La Russie, on le sait bien, c’est pas fait pour rigoler ; un vieil homme, deux oiseaux, une forêt éventrée par une route forestière détrempée, le décor est vite planté. Pourtant, au début, Silent Souls semble pouvoir se tenir sur une brèche où affleurerait un burlesque contenu, disons kaurismakien. Mais la piste s’épuise vite pour laisser place aux tourments de l’âme russe. Cadres fixes, plans séquences, mouvements lents, musique élégiaque ; le tarkovskisme et ses suiveurs (dont Zviaguintsev découvert et couronné à Venise en 2003) ont la peau dure : spiritualité et symbolisme passent plus ou moins bien… selon le type aux manettes.
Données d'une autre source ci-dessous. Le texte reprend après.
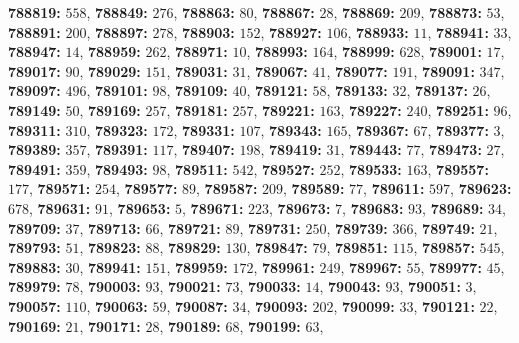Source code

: \textsf{\bfseries 788819:} $558$, \textsf{\bfseries 788849:} $276$, \textsf{\bfseries 788863:} $80$, \textsf{\bfseries 788867:} $28$, \textsf{\bfseries 788869:} $209$, \textsf{\bfseries 788873:} $53$, \textsf{\bfseries 788891:} $200$, \textsf{\bfseries 788897:} $278$, \textsf{\bfseries 788903:} $152$, \textsf{\bfseries 788927:} $106$, \textsf{\bfseries 788933:} $11$, \textsf{\bfseries 788941:} $33$, \textsf{\bfseries 788947:} $14$, \textsf{\bfseries 788959:} $262$, \textsf{\bfseries 788971:} $10$, \textsf{\bfseries 788993:} $164$, \textsf{\bfseries 788999:} $628$, \textsf{\bfseries 789001:} $17$, \textsf{\bfseries 789017:} $90$, \textsf{\bfseries 789029:} $151$, \textsf{\bfseries 789031:} $31$, \textsf{\bfseries 789067:} $41$, \textsf{\bfseries 789077:} $191$, \textsf{\bfseries 789091:} $347$, \textsf{\bfseries 789097:} $496$, \textsf{\bfseries 789101:} $98$, \textsf{\bfseries 789109:} $40$, \textsf{\bfseries 789121:} $58$, \textsf{\bfseries 789133:} $32$, \textsf{\bfseries 789137:} $26$, \textsf{\bfseries 789149:} $50$, \textsf{\bfseries 789169:} $257$, \textsf{\bfseries 789181:} $257$, \textsf{\bfseries 789221:} $163$, \textsf{\bfseries 789227:} $240$, \textsf{\bfseries 789251:} $96$, \textsf{\bfseries 789311:} $310$, \textsf{\bfseries 789323:} $172$, \textsf{\bfseries 789331:} $107$, \textsf{\bfseries 789343:} $165$, \textsf{\bfseries 789367:} $67$, \textsf{\bfseries 789377:} $3$, \textsf{\bfseries 789389:} $357$, \textsf{\bfseries 789391:} $117$, \textsf{\bfseries 789407:} $198$, \textsf{\bfseries 789419:} $31$, \textsf{\bfseries 789443:} $77$, \textsf{\bfseries 789473:} $27$, \textsf{\bfseries 789491:} $359$, \textsf{\bfseries 789493:} $98$, \textsf{\bfseries 789511:} $542$, \textsf{\bfseries 789527:} $252$, \textsf{\bfseries 789533:} $163$, \textsf{\bfseries 789557:} $177$, \textsf{\bfseries 789571:} $254$, \textsf{\bfseries 789577:} $89$, \textsf{\bfseries 789587:} $209$, \textsf{\bfseries 789589:} $77$, \textsf{\bfseries 789611:} $597$, \textsf{\bfseries 789623:} $678$, \textsf{\bfseries 789631:} $91$, \textsf{\bfseries 789653:} $5$, \textsf{\bfseries 789671:} $223$, \textsf{\bfseries 789673:} $7$, \textsf{\bfseries 789683:} $93$, \textsf{\bfseries 789689:} $34$, \textsf{\bfseries 789709:} $37$, \textsf{\bfseries 789713:} $66$, \textsf{\bfseries 789721:} $89$, \textsf{\bfseries 789731:} $250$, \textsf{\bfseries 789739:} $366$, \textsf{\bfseries 789749:} $21$, \textsf{\bfseries 789793:} $51$, \textsf{\bfseries 789823:} $88$, \textsf{\bfseries 789829:} $130$, \textsf{\bfseries 789847:} $79$, \textsf{\bfseries 789851:} $115$, \textsf{\bfseries 789857:} $545$, \textsf{\bfseries 789883:} $30$, \textsf{\bfseries 789941:} $151$, \textsf{\bfseries 789959:} $172$, \textsf{\bfseries 789961:} $249$, \textsf{\bfseries 789967:} $55$, \textsf{\bfseries 789977:} $45$, \textsf{\bfseries 789979:} $78$, \textsf{\bfseries 790003:} $93$, \textsf{\bfseries 790021:} $73$, \textsf{\bfseries 790033:} $14$, \textsf{\bfseries 790043:} $93$, \textsf{\bfseries 790051:} $3$, \textsf{\bfseries 790057:} $110$, \textsf{\bfseries 790063:} $59$, \textsf{\bfseries 790087:} $34$, \textsf{\bfseries 790093:} $202$, \textsf{\bfseries 790099:} $33$, \textsf{\bfseries 790121:} $22$, \textsf{\bfseries 790169:} $21$, \textsf{\bfseries 790171:} $28$, \textsf{\bfseries 790189:} $68$, \textsf{\bfseries 790199:} $63$,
Aleksei Fedortchenko s’en sort, mais pas sans quelques réserves.
Une femme, Tanya, meurt, Miron, son mari, fait appel à son meilleur ami, Aist, un gars un peu perché aux faux airs de stalker. Et c’est toute une histoire, car tout ce petit monde accorde beaucoup d’importance à leur culture Merja, de laquelle la russification n’a pas eu raison de mythes et traditions encore vivaces. Disons que c’est moins compliqué que la liturgie orthodoxe, mais aussi beaucoup moins connu. Les deux compères, cadavre embarqué dans la bagnole, se lancent et avalent des kilomètres sur les routes de l’immense État-continent pour accomplir le rite funéraire, à savoir la crémation du corps retournant ainsi à la nature. Sur le mode de la réminiscence, chacun face à soi-même fait le point ; une douloureuse histoire familiale pour Aist, le bilan d’une vie de couple pas si simple pour Miron. On comprend aussi que Tanya fut aimée par ces deux hommes.
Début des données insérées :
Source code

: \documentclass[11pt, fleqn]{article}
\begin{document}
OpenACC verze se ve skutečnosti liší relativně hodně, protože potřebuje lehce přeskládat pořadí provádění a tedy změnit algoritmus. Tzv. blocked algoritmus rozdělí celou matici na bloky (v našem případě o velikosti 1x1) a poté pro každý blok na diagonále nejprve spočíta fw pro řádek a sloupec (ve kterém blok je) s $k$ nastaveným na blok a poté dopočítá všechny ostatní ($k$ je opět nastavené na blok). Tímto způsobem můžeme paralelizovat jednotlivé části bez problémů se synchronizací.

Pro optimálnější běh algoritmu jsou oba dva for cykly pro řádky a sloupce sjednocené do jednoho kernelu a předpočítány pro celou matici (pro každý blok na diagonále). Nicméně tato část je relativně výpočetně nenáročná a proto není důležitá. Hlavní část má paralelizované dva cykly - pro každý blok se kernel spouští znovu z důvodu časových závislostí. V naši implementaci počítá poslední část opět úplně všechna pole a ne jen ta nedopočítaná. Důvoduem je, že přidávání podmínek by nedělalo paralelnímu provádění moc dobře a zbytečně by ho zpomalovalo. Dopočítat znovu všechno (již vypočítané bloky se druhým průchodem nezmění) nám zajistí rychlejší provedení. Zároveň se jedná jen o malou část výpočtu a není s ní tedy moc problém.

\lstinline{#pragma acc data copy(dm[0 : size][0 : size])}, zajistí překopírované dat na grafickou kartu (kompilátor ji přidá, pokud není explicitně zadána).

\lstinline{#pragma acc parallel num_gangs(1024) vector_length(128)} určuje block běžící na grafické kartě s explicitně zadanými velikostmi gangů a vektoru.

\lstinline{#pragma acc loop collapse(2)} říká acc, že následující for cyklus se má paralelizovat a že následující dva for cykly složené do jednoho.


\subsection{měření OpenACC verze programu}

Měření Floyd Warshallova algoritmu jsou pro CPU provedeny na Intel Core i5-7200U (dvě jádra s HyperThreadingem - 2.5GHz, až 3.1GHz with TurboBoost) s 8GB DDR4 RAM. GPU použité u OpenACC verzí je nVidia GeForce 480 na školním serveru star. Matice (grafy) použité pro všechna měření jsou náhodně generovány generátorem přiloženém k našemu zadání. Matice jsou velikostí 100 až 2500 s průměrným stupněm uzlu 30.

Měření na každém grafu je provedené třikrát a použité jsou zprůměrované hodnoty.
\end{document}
Deux évidences s’imposent concernant Silent Souls. C’est un film boiteux dans la mesure où il est marqué par une hésitation entre une dimension informative sur cette culture Merja et la fiction qui est contée. Introduite inauguralement par la voix-off d’Aist, l’équation reste sans véritable solution. Pourtant documentariste avant ce dernier film, Alekseï Fedortchenko ne semble pas avoir eu la confiance nécessaire dans les vertus évocatrice et poétique du… documentaire. Par ailleurs, ce cinéaste est un redoutable compositeur d’images ; sens aigu du cadre et de la lumière, le résultat est très régulièrement prodigieux, comme lors de la toilette de la morte dans un clair-obscur des plus subtils. Comme on dit, c’est très beau, et on se prend à convoquer dans notre esprit quelques maîtres picturaux en la matière. C’est indubitablement une qualité, mais c’est aussi la limite d’un film qui n’est pas sans évoquer une bête de festival.